Sam was convinced that if a person’s blood
was combined with someone else’s blood that wasn’t compatible, if the
combination of the two was just right, one person’s blood cells would fight not
only the other blood cells but the foreign bodies in their system as well,
including the cancer.
But the real break came when Pfizer merged
with a Swiss firm and Sam was let go. Thank God he never told anyone there
about what he was working on or they would have owned it.
With Maggie’s help, Sam Mueller raised three
hundred thousand dollars, took on a partner, and started Immunicate. His blood
idea was in the right direction but it didn’t work properly; it knocked out
cancer cells but attacked the other organs, too, and the body’s immune system
went into overdrive, killing everything. Something had to be done to make the
blood combination work against the disease without working against the rest of
the body. The answer turned out to be common amino acids.

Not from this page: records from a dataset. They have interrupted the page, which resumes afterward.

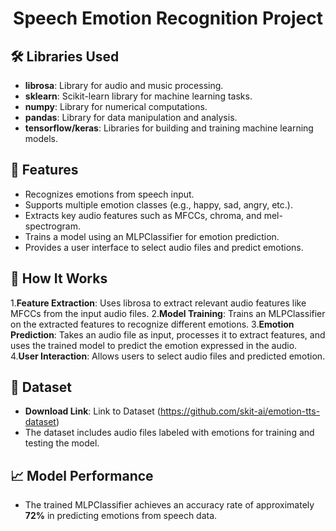 <h1 align="center">Speech Emotion Recognition Project</h1>

## 🛠 Libraries Used
- **librosa**: Library for audio and music processing.
- **sklearn**: Scikit-learn library for machine learning tasks.
- **numpy**: Library for numerical computations.
- **pandas**: Library for data manipulation and analysis.
- **tensorflow/keras**: Libraries for building and training machine learning models.
  
## 🎯 Features
- Recognizes emotions from speech input.
- Supports multiple emotion classes (e.g., happy, sad, angry, etc.).
- Extracts key audio features such as MFCCs, chroma, and mel-spectrogram.
- Trains a model using an MLPClassifier for emotion prediction.
- Provides a user interface to select audio files and predict emotions.

## 🚀 How It Works
1.**Feature Extraction**: Uses librosa to extract relevant audio features like MFCCs from the input audio files.
2.**Model Training**: Trains an MLPClassifier on the extracted features to recognize different emotions.
3.**Emotion Prediction**: Takes an audio file as input, processes it to extract features, and uses the trained model to predict the emotion expressed in the audio.
4.**User Interaction**: Allows users to select audio files and predicted emotion.

## 📂 Dataset
- **Download Link**: Link to Dataset (https://github.com/skit-ai/emotion-tts-dataset)
- The dataset includes audio files labeled with emotions for training and testing the model.

## 📈 Model Performance
- The trained MLPClassifier achieves an accuracy rate of approximately **72%** in predicting emotions from speech data.
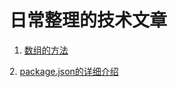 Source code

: # 日常整理的技术文章 #

1. [数组的方法][7049b2ac]

  [7049b2ac]: https://segmentfault.com/a/1190000007479267 "array-method"
2. [package.json的详细介绍][7049b2ac]

  [7049b2ac]: https://segmentfault.com/ "how-to-use-packageJson"
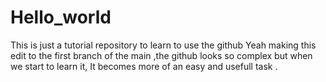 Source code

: # Hello_world
This is just a tutorial repository to learn to use the  github 
Yeah making this edit to the first branch of the main ,the github looks so complex but when we start to learn it, It becomes more of an easy and usefull task . 
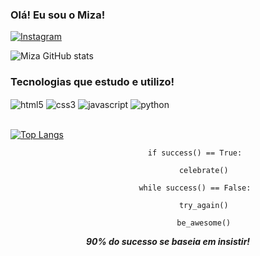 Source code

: ### Olá! Eu sou o Miza!

[![Instagram](https://img.shields.io/badge/Instagram-E4405F?style=for-the-badge&logo=instagram&logoColor=white)](https://www.instagram.com/devmiza?igsh=OXR2c2dsMG45ZGg=)

![Miza GitHub stats](https://github-readme-stats.vercel.app/api?username=devmiza&show_icons=true&theme=dark)

### Tecnologias que estudo e utilizo!

<div style="display: inline_block">
    <img align="center" alt="html5" src="https://img.shields.io/badge/HTML5-E34F26?style=for-the-badge&logo=html5&logoColor=white">
    <img align="center" alt="css3" src="https://img.shields.io/badge/CSS3-1572B6?style=for-the-badge&logo=css3&logoColor=white">
    <img align="center" alt="javascript" src="https://img.shields.io/badge/JavaScript-F7DF1E?style=for-the-badge&logo=javascript&logoColor=black">
    <img align="center" alt="python" src="https://img.shields.io/badge/Python-3776AB?style=for-the-badge&logo=python&logoColor=white">
</div><br>

[![Top Langs](https://github-readme-stats.vercel.app/api/top-langs/?username=devmiza)](https://github.com/anuraghazra/github-readme-stats)

<div style="text-align: center">
    <p><code>            if success() == True:<br>
                celebrate()<br>
            while success() == False:<br>
                try_again()<br>
                be_awesome()</code></p>
    <p><strong><em>90% do sucesso se baseia em insistir!</em></strong></p>
</div>
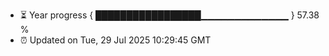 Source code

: - ⏳ Year progress { █████████████████▁▁▁▁▁▁▁▁▁▁▁▁▁ } 57.38 %
- ⏰ Updated on Tue, 29 Jul 2025 10:29:45 GMT

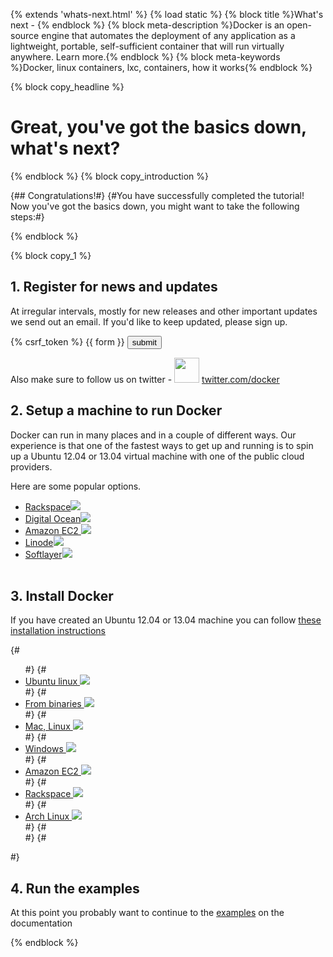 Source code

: {% extends 'whats-next.html' %}
{% load static %}
{% block title %}What's next - {% endblock %}
{% block meta-description %}Docker is an open-source engine that automates the deployment of any application as a lightweight, portable, self-sufficient container that will run virtually anywhere. Learn more.{% endblock %}
{% block meta-keywords %}Docker, linux containers, lxc, containers, how it works{% endblock %}

{% block copy_headline %}
# Great, you've got the basics down, what's next?


{% endblock %}
{% block copy_introduction %}

{## Congratulations!#}
{#You have successfully completed the tutorial! Now you've got the basics down, you might want to take the following steps:#}

{% endblock %}


{% block copy_1 %}

## 1. Register for news and updates

At irregular intervals, mostly for new releases and other important updates we send out an email. If you'd like to
    keep updated, please sign up.

<form method="POST" action="{% url 'email_thanks' %}">
{% csrf_token %}
{{ form }}
<input type="submit" value="submit">
</form>


Also make sure to follow us on twitter -
<img src="{% static 'img/community/twitter-blue.png' %}" style="height: 40px; width: 40px" />
<a href="http://twitter.com/docker">twitter.com/docker</a>



## 2. Setup a machine to run Docker

Docker can run in many places and in a couple of different ways. Our experience is that one of the fastest ways to
    get up and running is to spin up a Ubuntu 12.04 or 13.04 virtual machine with one of the public cloud providers.

Here are some popular options.

<ul class="option-chooser-blocks">
    <a href="https:///www.rackspace.com" target="_blank"><li>Rackspace<img src="{% static 'img/platform-logos/platform-logo_rackspace.png' %}"> </li></a>
    <a href="https://www.digitalocean.com/?refcode=9152ecbd91ab" target="_blank"><li>Digital Ocean<img src="{% static 'img/platform-logos/platform-logo_digital-ocean.png' %}"> </li></a>
    <a href="http://www.aws.amazon.com/" target="_blank"><li>Amazon EC2 <img src="{% static 'img/platform-logos/amazonaws.png' %}"> </li></a>
    <a href="https://www.linode.com/" target="_blank"><li>Linode<img src="{% static 'img/platform-logos/platform-logo_linode.png' %}"> </li></a>
    <a href="http://www.softlayer.com/" target="_blank"><li>Softlayer<img src="{% static 'img/platform-logos/platform-logo_softlayer.png' %}"> </li></a>
    <br style="clear: both">
</ul>


## 3. Install Docker

If you have created an Ubuntu 12.04 or 13.04 machine you can follow [these installation instructions](https://docs.docker.io/en/latest/installation/ubuntulinux)

{#<ul class="option-chooser-blocks">#}
{#    <a href="http://docs.docker.io/en/latest/installation/ubuntulinux/" target="_blank"><li>Ubuntu linux <img src="{% static 'img/platform-logos/ubuntu.png' %}"> </li></a>#}
{#    <a href="http://docs.docker.io/en/latest/installation/binaries/" target="_blank"><li>From binaries <img src="{% static 'img/platform-logos/binaries.png' %}"> </li></a>#}
{#    <a href="http://docs.docker.io/en/latest/installation/vagrant/" target="_blank"><li>Mac, Linux <img src="{% static 'img/platform-logos/mac-linux.png' %}">  </li></a>#}
{#    <a href="http://docs.docker.io/en/latest/installation/windows/" target="_blank"><li>Windows <img src="{% static 'img/platform-logos/windows.png' %}"> </li></a>#}
{#    <a href="http://docs.docker.io/en/latest/installation/amazon/" target="_blank"><li>Amazon EC2 <img src="{% static 'img/platform-logos/amazonaws.png' %}"> </li></a>#}
{#    <a href="http://docs.docker.io/en/latest/installation/rackspace/" target="_blank"><li>Rackspace <img src="{% static 'img/platform-logos/rackspace.png' %}"> </li></a>#}
{#    <a href="http://docs.docker.io/en/latest/installation/archlinux/" target="_blank"><li>Arch Linux <img src="{% static 'img/platform-logos/archlinux.png' %}"> </li></a>#}
{#    <br style="clear: both">#}
{#</ul>#}


## 4. Run the examples

At this point you probably want to continue to the <a href="https://docs.docker.io/en/latest/examples/">examples</a> on the documentation


{% endblock %} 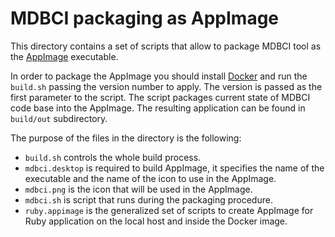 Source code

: # MDBCI packaging as AppImage

This directory contains a set of scripts that allow to package MDBCI tool as the [AppImage](https://appimage.org/) executable.

In order to package the AppImage you should install [Docker](https://www.docker.com/) and run the `build.sh` passing the version number to apply. The version is passed as the first parameter to the script. The script packages current state of MDBCI code base into the AppImage. The resulting application can be found in `build/out` subdirectory.

The purpose of the files in the directory is the following:

* `build.sh` controls the whole build process.
* `mdbci.desktop` is required to build AppImage, it specifies the name of the executable and the name of the icon to use in the AppImage.
* `mdbci.png` is the icon that will be used in the AppImage.
* `mdbci.sh` is script that runs during the packaging procedure.
* `ruby.appimage` is the generalized set of scripts to create AppImage for Ruby application on the local host and inside the Docker image.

Sam and his partner, Ben Wasser, spent an
entire year injecting the blood with different aminos. With the help of
computers they tried millions of combinations. There were so many months where they felt it
was not going to work. And then on the night of June 30, 2014, they put
together alanine, isoleucine, proline, and tryptophan. Four common amino acids
that had never been combined before, certainly not in this precise measurement.
Two years later, over ninety- four percent
of the participants in the human trials were cancer- free. There were still
rare cancers that did not respond, but all the big ones were knocked out, and
the success was so overwhelming that trials were stopped early and the drug was
available to the general population by the spring of 2016.